The world keeps turning even when one hand slips from another.”
Tonight, in mid-July 2025, during a quiet moment after a long stretch of introspection, I decided to write a few lines, as a gentle farewell to a small, silent corner of my heart. Perhaps this is an ending, or simply an ellipsis for unnamed uncertainties and emotions that once stirred my soul, sometimes delicately, yet enough to weigh it down.
Throughout my school years, I never entered a relationship in the truest sense of the word. Not because no one came close, but because I always kept my distance, a quiet fear I never knew how to name. Perhaps it was philophobia, the fear of falling in love. I once rejected love outright, felt suffocated by happy couples, and even “despised” them as a form of self-defense. I hold no resentment toward my parents, but I often wonder: if I had grown up in a home where love and understanding between them ran deeper, would I still view marriage through such a bleak lens?
2025 has been a year of profound change. Standing at the threshold between student life and the real world, I’ve started to re-examine my emotions, especially when it comes to love.
I once turned down someone who liked me, giving the same old reason: “I’m afraid of love.” Yet three months away on an internship, driving on my own, becoming independent, navigating new relationships, changed me, bit by bit. I grew curious, more open. And then came him, the one who helped me lower my guard, if only slightly. He wasn’t anyone extraordinary, yet he was the first to hold my hand, after helping me with something trivial. That touch had no label, no title, no promise.
He cared for me, walked beside me through conversations and little outings. Perhaps we both felt something. But the invisible gap between two people too afraid to be clear, remained. Neither of us ever acknowledged our feelings, and just like that, everything faded as if nothing had ever begun.
Returning to my old life was hard. Memories of him, though vague, lingered painfully. I told myself that forgetting was the only way. But forgetting is never easy, especially when those memories are the only ones that ever made your heart truly tremble.
And then, someone else appeared. He came like a whirlwind, intense, direct, overwhelming. “To forget someone, love someone else,” he said. Foolishly, I believed him. I stepped into something that felt more like a psychological game than a relationship. I tried to be with him, as a way to escape my past feelings. Maybe I was cruel, to him, and to myself.
Dating someone my age, or younger, turned out to be more confusing than I imagined. He rushed things, and I found myself overwhelmed, pulled into something I didn’t yet understand. I often wondered: Was it my lack of experience, my immaturity, that made me act so clumsily, so irrationally?

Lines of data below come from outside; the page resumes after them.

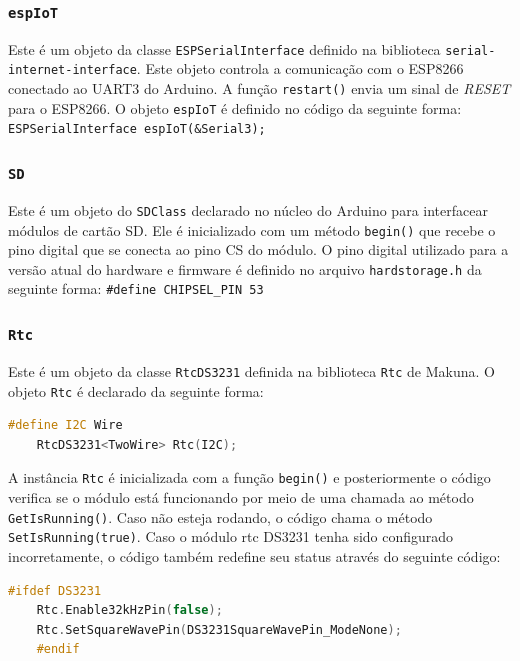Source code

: \subsubsection{\texttt{espIoT}}

Este é um objeto da classe \texttt{ESPSerialInterface} definido na biblioteca \texttt{serial-internet-interface}. Este objeto controla a comunicação com o ESP8266 conectado ao UART3 do Arduino. A função \texttt{restart()} envia um sinal de \textit{RESET} para o ESP8266. O objeto \texttt{espIoT} é definido no código da seguinte forma: \texttt{ESPSerialInterface espIoT(\&Serial3);}

\subsubsection{\texttt{SD}}

Este é um objeto do \texttt{SDClass} declarado no núcleo do Arduino para interfacear módulos de cartão SD. Ele é inicializado com um método \texttt{begin()} que recebe o pino digital que se conecta ao pino CS do módulo. O pino digital utilizado para a versão atual do hardware e firmware é definido no arquivo \texttt{hardstorage.h} da seguinte forma: \texttt{\#define CHIPSEL\_PIN 53}

\subsubsection{\texttt{Rtc}}

Este é um objeto da classe \texttt{RtcDS3231} definida na biblioteca \texttt{Rtc} de Makuna. O objeto \texttt{Rtc} é declarado da seguinte forma: 

\begin{lstlisting}[language=C++]
    #define I2C Wire
    RtcDS3231<TwoWire> Rtc(I2C);
\end{lstlisting}

 A instância \texttt{Rtc} é inicializada com a função \texttt{begin()} e posteriormente o código verifica se o módulo está funcionando por meio de uma chamada ao método \texttt{GetIsRunning()}. Caso não esteja rodando, o código chama o método \texttt{SetIsRunning(true)}. Caso o módulo \acrshort{rtc} DS3231 tenha sido configurado incorretamente, o código também redefine seu status através do seguinte código: 

\begin{lstlisting}[language=C++]
    #ifdef DS3231
    Rtc.Enable32kHzPin(false);
    Rtc.SetSquareWavePin(DS3231SquareWavePin_ModeNone);
    #endif
\end{lstlisting}

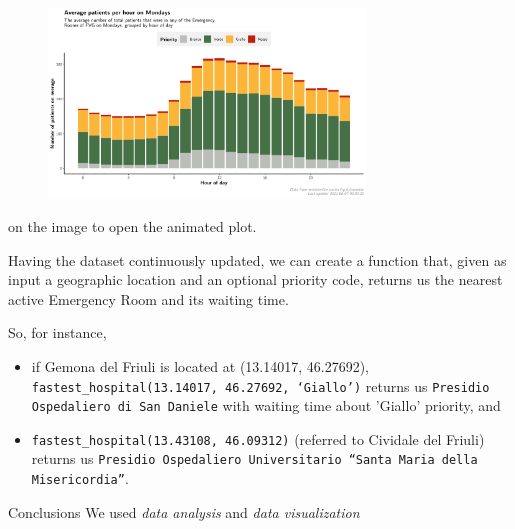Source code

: \documentclass[8pt,english,aspectratio=169]{beamer}
\begin{document}
\begin{frame}

\begin{figure}
  \centering
  \href{http://uniud.enricostefanel.it/datascience/project/images/10_day-priority_bars.gif}{\includegraphics[width=0.75\textwidth]{../images/10_day-priority_bars.jpg}}
\end{figure}
\scriptsize \href{http://uniud.enricostefanel.it/datascience/project/images/10_day-priority_bars.gif}{\color{gray}{Click}} on the image to open the animated plot.

\end{frame}

\begin{frame}
Having the dataset continuously updated, we can create a function that, given as input a geographic location and an optional priority code, returns us the nearest active Emergency Room and its waiting time.

So, for instance,
\begin{itemize}
	\item if Gemona del Friuli is located at (13.14017, 46.27692), \texttt{fastest\_hospital(13.14017, 46.27692, `Giallo')} returns us \texttt{Presidio Ospedaliero di San Daniele} with waiting time about 'Giallo' priority, and
	\item \texttt{fastest\_hospital(13.43108, 46.09312)} (referred to Cividale del Friuli) returns us \texttt{Presidio Ospedaliero Universitario ``Santa Maria della Misericordia''}.
\end{itemize}
\end{frame}


\begin{frame}{Conclusions}
We used \textit{data analysis} and \textit{data visualization}


\end{frame}
\end{document}
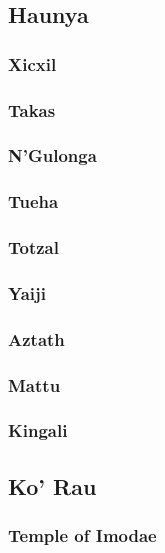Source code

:	\subsection{Haunya}

		\subsubsection{Xicxil}
	
		\subsubsection{Takas}
	
		\subsubsection{N'Gulonga}
	
		\subsubsection{Tueha}

		\subsubsection{Totzal}

		\subsubsection{Yaiji}

		\subsubsection{Aztath}

		\subsubsection{Mattu}

		\subsubsection{Kingali}

	\subsection{Ko' Rau}

		\subsubsection{Temple of Imodae}

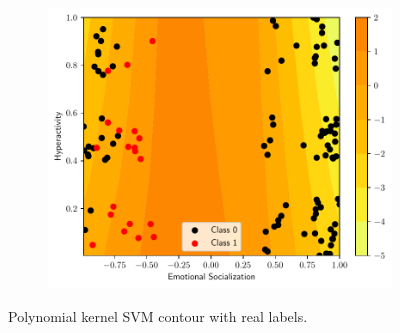 \documentclass[conference]{IEEEtran}
\theoremstyle{definition}
\theoremstyle{remark}
\theoremstyle{remark}
\begin{document}
\begin{figure}
\begin{subfigure}[b]{0.32\textwidth}
        \includegraphics[width=\textwidth]{figs/svm-poly-contour-2-5.pdf}
        \caption{}
    \end{subfigure}
    \caption{Polynomial kernel SVM contour with real labels.}
    \label{fig:SVM-poly}
\end{figure}
\end{document}
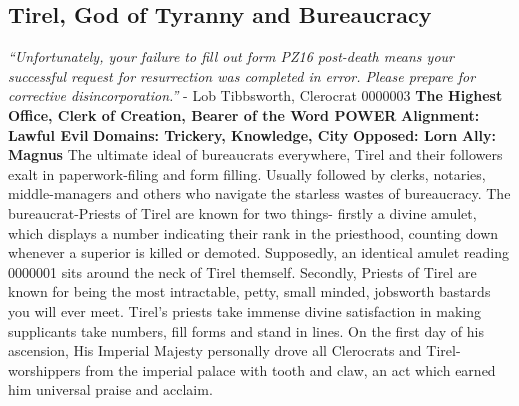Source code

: \subsection{Tirel, God of Tyranny and Bureaucracy}\label{god:tirel}
\textit{“Unfortunately, your failure to fill out form PZ16 post-death means your successful request for resurrection was completed in error. Please prepare for corrective disincorporation.”}
\break
\hspace*{\fill}- Lob Tibbsworth, Clerocrat 0000003 
\break
\break
\textbf{The Highest Office, Clerk of Creation, Bearer of the Word POWER}\break
\hspace*{\fill}\break
\textbf{Alignment:\hspace*{\fill} Lawful Evil} \break
\textbf{Domains:\hspace*{\fill} Trickery, Knowledge, City} \break
\textbf{Opposed:\hspace*{\fill} Lorn} \break
\textbf{Ally:\hspace*{\fill} Magnus} \break
\hspace*{\fill}\break
The ultimate ideal of bureaucrats everywhere, Tirel and their followers exalt in paperwork-filing and form filling. Usually followed by clerks, notaries, middle-managers and others who navigate the starless wastes of bureaucracy. \newline
The bureaucrat-Priests of Tirel are known for two things- firstly a divine amulet, which displays a number indicating their rank in the priesthood, counting down whenever a superior is killed or demoted. Supposedly, an identical amulet reading 0000001 sits around the neck of Tirel themself.\newline
Secondly, Priests of Tirel are known for being the most intractable, petty, small minded, jobsworth bastards you will ever meet. Tirel’s priests take immense divine satisfaction in making supplicants take numbers, fill forms and stand in lines.  On the first day of his ascension, His Imperial Majesty personally drove all Clerocrats and Tirel-worshippers from the imperial palace with tooth and claw, an act which earned him universal praise and acclaim.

But now I see: every misstep, every flutter of the heart, is part of growing up. I’m no longer afraid of love the way I used to be, but I also won’t let myself be ruled by it, especially not by fleeting, undefined emotions.
They say, “No one dies from losing someone. The world keeps turning even when one hand slips from another.” And I believe that. Time will blur it all, will heal me, and him, so that we may continue walking our separate paths.
I write this not to hold on to anyone, but to preserve a fragment of youth. To remember how I once was, foolish, fragile, daring to love, and learning to let go. A quiet corner in my heart, once warm, once so real.
Even if all of it fades into nothingness, I still wish him happiness, with someone more right.
As for me, I will keep living. I will keep learning how to love.
Some stories don’t need an ending.
They just need to be remembered, softly.